Life as a retailer operating in the UK has been challenging in recent years. Consumer confidence has been negative since the start of 2016, with higher inflation causing household disposable incomes to decline in real terms. Shoppers have become increasingly price conscious, and this has created a growth opportunity for budget retailers.
Alongside this, consumers are increasingly shopping online. This has caused many retailers to become less competitive, with their relatively high costs hurting their financial performance.
However, with the prospects for consumers having the potential to improve, and retailers adapting their growth strategies, there could be turnaround opportunities on offer.

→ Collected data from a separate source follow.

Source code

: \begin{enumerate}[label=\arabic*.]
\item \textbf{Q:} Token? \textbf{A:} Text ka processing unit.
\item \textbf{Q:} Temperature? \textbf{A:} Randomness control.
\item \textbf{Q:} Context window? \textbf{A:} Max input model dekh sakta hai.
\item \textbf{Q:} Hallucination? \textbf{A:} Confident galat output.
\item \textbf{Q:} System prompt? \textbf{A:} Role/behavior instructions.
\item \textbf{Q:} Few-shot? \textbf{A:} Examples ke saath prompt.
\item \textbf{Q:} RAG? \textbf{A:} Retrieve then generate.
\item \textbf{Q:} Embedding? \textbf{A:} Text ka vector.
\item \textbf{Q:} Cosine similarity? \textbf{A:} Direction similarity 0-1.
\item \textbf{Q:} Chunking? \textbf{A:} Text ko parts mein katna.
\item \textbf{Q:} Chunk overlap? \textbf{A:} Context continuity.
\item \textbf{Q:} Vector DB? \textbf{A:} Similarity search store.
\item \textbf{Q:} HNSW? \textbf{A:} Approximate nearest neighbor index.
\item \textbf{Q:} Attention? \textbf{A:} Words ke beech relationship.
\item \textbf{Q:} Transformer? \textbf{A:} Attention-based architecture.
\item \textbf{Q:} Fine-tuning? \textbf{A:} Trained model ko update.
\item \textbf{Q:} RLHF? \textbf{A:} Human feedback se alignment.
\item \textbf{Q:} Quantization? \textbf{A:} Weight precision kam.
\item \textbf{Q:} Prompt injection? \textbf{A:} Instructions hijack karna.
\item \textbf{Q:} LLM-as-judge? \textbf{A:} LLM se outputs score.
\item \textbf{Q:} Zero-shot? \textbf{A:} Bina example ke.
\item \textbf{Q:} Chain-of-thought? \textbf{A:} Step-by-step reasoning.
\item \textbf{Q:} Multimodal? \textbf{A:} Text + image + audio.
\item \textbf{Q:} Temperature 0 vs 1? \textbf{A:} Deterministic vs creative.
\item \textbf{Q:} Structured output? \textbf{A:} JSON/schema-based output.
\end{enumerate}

In the last decade, UK consumer confidence has been weak. In fact, the GfK consumer confidence index has only been in positive territory in 2014 and 2015, as well as briefly at the start of 2016. At all other times it has been negative, with the current reading of minus 9 indicating that consumers have a bearish view on the future.
This is understandable, since Brexit is a matter of months away. With an agreement yet to be determined between the UK and EU, and there being obvious hurdles to overcome such as the Irish border question, a period of uncertainty is set to remain.
However, at the same time, there could be green shoots of recovery for UK retailers. Inflation has fallen to 2.4% and is forecast to decline to 2.2% by the end of the year. Next year, it is due to move to 2.1%. Over the same time period, wage growth in the UK is forecast to move above 3% and remain above that level through to 2020.
This may be significant because it could mean a period of positive real-terms growth in disposable incomes. While this may not thrust consumer confidence to positive levels overnight, it could equate to higher spending levels and a less price-conscious consumer. As a result, trading conditions for retailers may show signs of improvement.
Improving prospects could be good news for retailers such as Kingfisher (LON:KGF) and Marks & Spencer (LON:MKS). The UK remains a key market for both companies, with their financial performance suffering in recent years. For example, both stocks delivered a double-digit fall in EPS in their most recent financial years.
However, alongside the potential for an improving external environment, the two companies appear to be adopting solid growth strategies to boost their financial performance. For instance, Marks & Spencer is seeking to generate cost reductions of £350 million. It is seeking to further develop its online capabilities through a new website and higher investment in its supply chain. It is also closing less productive stores as it seeks to become more flexible and competitive.
Kingfisher, meanwhile, is in the third year of a five-year transformation plan. It is seeking to improve its digital capabilities as well as generate operational efficiencies. With double-digit EPS growth forecast in each of the next two years, it seems to have turnaround potential. Its PEG ratio of 0.6 indicates that it could offer good value for money ahead of the release of its trading update tomorrow. While potentially volatile in the near term, it could offer investment potential in what may prove to be an improving wider retail marketplace.